Pakistan to raise 5,000-strong counterterrorism force
Pakistan’s National Action Plan Committee, set up by Prime Minister Nawaz Sharif in the wake of the deadly terrorist attack in Peshawar earlier this month, decided on Wednesday to raise a 5,000-strong specialist counterterrorism force. The country’s interior minister said they would be trained by the army and deployed in Islamabad, Khyber Pakhtunkhwa, Punjab, Sindh and Balochistan, according to Radio Pakistan. Sharif also said Operation Zarb-e-Azb, the military campaign being conducted in the north against members of the Taliban will be expanded to include the whole country.
Allow God to love you, says Pope during Christmas Eve mass
In his message to the world’s 1.2 billion Roman Catholics on Christmas Eve, Pope Francis urged them to allow God to enter their lives and “help combat darkness and corruption”. Leading the mass for the thousands gathered at St. Peter’s Basilica, the 78-year-old Argentinian priest said the only question they needed to ask was if they had allowed God to love them. Hours before the service, he made a surprise telephone call to comfort Christian refugees in Ankawa, Iraq, who were fleeing persecution by Islamic State militants.

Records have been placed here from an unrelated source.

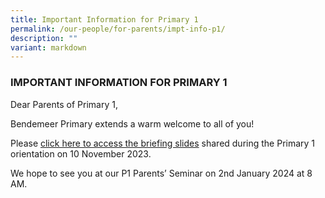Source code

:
 ```yaml
---
title: Important Information for Primary 1
permalink: /our-people/for-parents/impt-info-p1/
description: ""
variant: markdown
---
```

### IMPORTANT INFORMATION FOR PRIMARY 1

Dear Parents of Primary 1, 

Bendemeer Primary extends a warm welcome to all of you! 

Please [click here to access the briefing slides](https://drive.google.com/drive/folders/1wOfVkyKAG5xMhEcPOXRAZiVNTKojTVmn) shared during the Primary 1 orientation on 10 November 2023. 

We hope to see you at our P1 Parents’ Seminar on 2nd January 2024 at 8 AM.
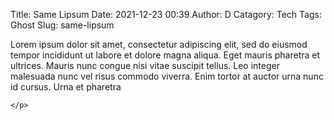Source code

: Title: Same Lipsum
Date: 2021-12-23 00:39
Author: D
Catagory: Tech
Tags: Ghost
Slug: same-lipsum

Lorem ipsum dolor sit amet, consectetur adipiscing elit, sed do eiusmod tempor incididunt ut labore et dolore magna aliqua. Eget mauris pharetra et ultrices. Mauris nunc congue nisi vitae suscipit tellus. Leo integer malesuada nunc vel risus commodo viverra. Enim tortor at auctor urna nunc id cursus. Urna et pharetra

```{=html}
</p>
```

Suicide bomber kills 38 Awakening Council members
A suicide bomber killed 38 people and wounded 56 others in a town near Baghdad on Wednesday. He blew himself up among a group of people who had gathered to receive their pay checks from an organisation that supports Sunni Arab fighters who turned against the Al Qaeda in 2006. Called the Awakening Council, it has been credited with bringing down the levels of violence in Iraq. With the rise of the Islamic State in the region, however, they have increasingly become the targets for jihadists.

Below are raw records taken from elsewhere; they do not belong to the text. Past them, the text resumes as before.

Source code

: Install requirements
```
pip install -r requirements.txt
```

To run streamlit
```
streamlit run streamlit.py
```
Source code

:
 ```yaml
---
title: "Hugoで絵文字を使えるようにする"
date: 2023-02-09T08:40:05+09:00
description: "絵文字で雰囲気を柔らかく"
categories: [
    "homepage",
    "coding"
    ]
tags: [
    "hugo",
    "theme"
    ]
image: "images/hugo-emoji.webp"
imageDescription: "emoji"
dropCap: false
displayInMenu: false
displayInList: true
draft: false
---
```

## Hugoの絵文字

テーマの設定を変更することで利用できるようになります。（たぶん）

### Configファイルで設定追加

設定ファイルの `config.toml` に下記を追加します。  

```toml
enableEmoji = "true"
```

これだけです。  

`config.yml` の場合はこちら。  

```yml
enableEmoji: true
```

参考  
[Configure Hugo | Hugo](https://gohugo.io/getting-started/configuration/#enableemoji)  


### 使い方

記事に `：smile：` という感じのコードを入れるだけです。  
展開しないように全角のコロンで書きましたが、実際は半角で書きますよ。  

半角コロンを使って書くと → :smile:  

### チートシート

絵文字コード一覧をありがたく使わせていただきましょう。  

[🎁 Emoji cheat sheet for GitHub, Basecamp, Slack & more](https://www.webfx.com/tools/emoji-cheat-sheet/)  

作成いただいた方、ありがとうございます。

Scientist claims to have invented device to detect drug addicts from a mile away
Iran’s state-run news agency announced on Wednesday that a scientist had developed a radar that can detect drug addicts from a mile away. Its inventor, Seyed Ali Hosseini, said the “radar tracker was designed and built to detect drugs, explosives, bodies alive and dead under the rubble, addictive drugs and alcoholic beverages”. According to him, the device can also detect the level of addiction of inside human bodies. Despite its dubious description, many of the country’s lawmakers have taken the device seriously. Iran has hundreds of accused drug traffickers on death row.